Hypertension: Summary
- Hypertension is persistently raised arterial blood pressure. It increases the risk of a number of conditions, including heart failure, coronary artery disease, stroke, chronic kidney disease, peripheral arterial disease, and vascular dementia.
- Primary hypertension (which occurs in about 90% of people) has no identifiable cause.
- Secondary hypertension (about 10% of people) has a known underlying cause, such as renal, endocrine, or vascular disorder, or the use of certain drugs.
- Hypertension should be suspected if clinic systolic blood pressure is sustained above or equal to 140 mmHg, or diastolic blood pressure is sustained above or equal to 90 mmHg, or both.
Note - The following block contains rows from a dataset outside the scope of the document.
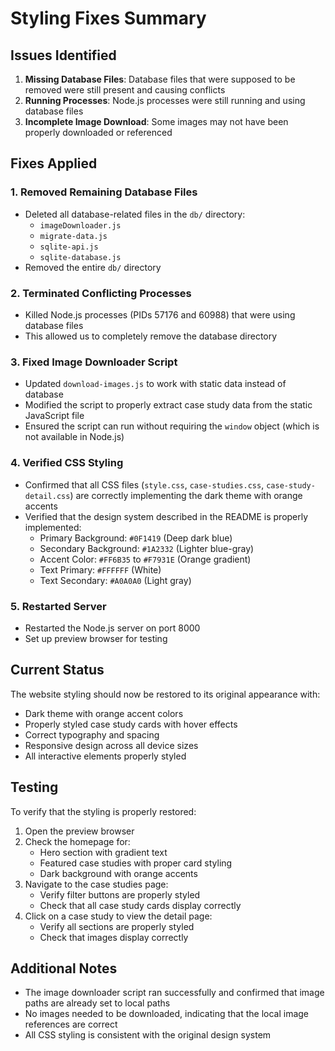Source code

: # Styling Fixes Summary

## Issues Identified

1. **Missing Database Files**: Database files that were supposed to be removed were still present and causing conflicts
2. **Running Processes**: Node.js processes were still running and using database files
3. **Incomplete Image Download**: Some images may not have been properly downloaded or referenced

## Fixes Applied

### 1. Removed Remaining Database Files
- Deleted all database-related files in the `db/` directory:
  - `imageDownloader.js`
  - `migrate-data.js`
  - `sqlite-api.js`
  - `sqlite-database.js`
- Removed the entire `db/` directory

### 2. Terminated Conflicting Processes
- Killed Node.js processes (PIDs 57176 and 60988) that were using database files
- This allowed us to completely remove the database directory

### 3. Fixed Image Downloader Script
- Updated `download-images.js` to work with static data instead of database
- Modified the script to properly extract case study data from the static JavaScript file
- Ensured the script can run without requiring the `window` object (which is not available in Node.js)

### 4. Verified CSS Styling
- Confirmed that all CSS files (`style.css`, `case-studies.css`, `case-study-detail.css`) are correctly implementing the dark theme with orange accents
- Verified that the design system described in the README is properly implemented:
  - Primary Background: `#0F1419` (Deep dark blue)
  - Secondary Background: `#1A2332` (Lighter blue-gray)
  - Accent Color: `#FF6B35` to `#F7931E` (Orange gradient)
  - Text Primary: `#FFFFFF` (White)
  - Text Secondary: `#A0A0A0` (Light gray)

### 5. Restarted Server
- Restarted the Node.js server on port 8000
- Set up preview browser for testing

## Current Status

The website styling should now be restored to its original appearance with:
- Dark theme with orange accent colors
- Properly styled case study cards with hover effects
- Correct typography and spacing
- Responsive design across all device sizes
- All interactive elements properly styled

## Testing

To verify that the styling is properly restored:
1. Open the preview browser
2. Check the homepage for:
   - Hero section with gradient text
   - Featured case studies with proper card styling
   - Dark background with orange accents
3. Navigate to the case studies page:
   - Verify filter buttons are properly styled
   - Check that all case study cards display correctly
4. Click on a case study to view the detail page:
   - Verify all sections are properly styled
   - Check that images display correctly

## Additional Notes

- The image downloader script ran successfully and confirmed that image paths are already set to local paths
- No images needed to be downloaded, indicating that the local image references are correct
- All CSS styling is consistent with the original design system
The diagnosis is then confirmed with ambulatory blood pressure monitoring (ABPM) or home blood pressure monitoring (HBPM).
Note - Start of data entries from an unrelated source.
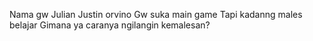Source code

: Nama gw Julian Justin orvino
Gw suka main game
Tapi kadanng males belajar
Gimana ya caranya ngilangin kemalesan?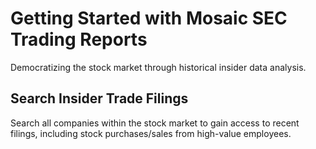 # Getting Started with Mosaic SEC Trading Reports
Democratizing the stock market through historical insider data analysis.

## Search Insider Trade Filings

Search all companies within the stock market to gain access to recent filings, including stock purchases/sales from high-value employees.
- While waiting for confirmation of a diagnosis of hypertension, the person should be offered:
- Investigations for target organ damage and for secondary causes of hypertension.
- Assessment of cardiovascular risk.
- Hypertension is classified according to severity:
- Stage 1 hypertension — clinic blood pressure ranging from 140/90 mmHg to 159/99 mmHg and subsequent ABPM daytime average or HBPM average blood pressure ranging from 135/85 mmHg to 149/94 mmHg.
- Stage 2 hypertension — clinic blood pressure of 160/100 mmHg or higher but less than 180/120 mmHg and subsequent ABPM daytime average or HBPM average blood pressure of 150/95 mmHg or higher.
- Stage 3 or severe hypertension — clinic systolic blood pressure of 180 mmHg or higher or clinic diastolic blood pressure of 120 mmHg or higher.
- Accelerated (or malignant) hypertension is a severe increase in blood pressure to 180/120 mmHg or higher (and often over 220/120 mmHg) with signs of retinal haemorrhage and/or papilloedema (swelling of the optic nerve).
- 'White-coat' hypertension is blood pressure that is unusually raised when measured during consultations with clinicians but is normal when measured in other 'non-threatening' situations.
- Referral for same-day specialist assessment should be arranged for people with:
- A clinic blood pressure of 180/120 mmHg and higher with signs of retinal haemorrhage or papilloedema (accelerated hypertension) or life-threatening symptoms, such as new onset confusion, chest pain, signs of heart failure, or acute kidney injury.
- Suspected phaeochromocytoma, for example labile or postural hypotension, headache, palpitations, pallor, abdominal pain, or diaphoresis.
- For all other people with hypertension, management includes:
- Offering lifestyle advice, including advice on diet and exercise, stress management, alcohol consumption, and smoking cessation (if applicable).
- Considering the need for antihypertensive drug treatment, which is initiated in a stepwise approach.
- Considering the need for statin treatment, following cardiovascular risk assessment.
- Monitoring response to lifestyle changes and drug treatment.
- Reviewing the person annually to monitor blood pressure, review medication, provide support, and discuss lifestyle, symptoms, and treatment(s).
- Target clinic blood pressures are:
- Age under 80 years — clinic blood pressure below 140/90 mmHg; ABPM/HBPM below 135/85 mmHg.
- Age 80 years and older — clinic blood pressure below 150/90 mmHg; ABPM/HBPM below 145/85 mmHg.
- Postural hypertension — blood pressure target should be based on standing blood pressure.
- Frailty or multimorbidity — clinical judgement should be used.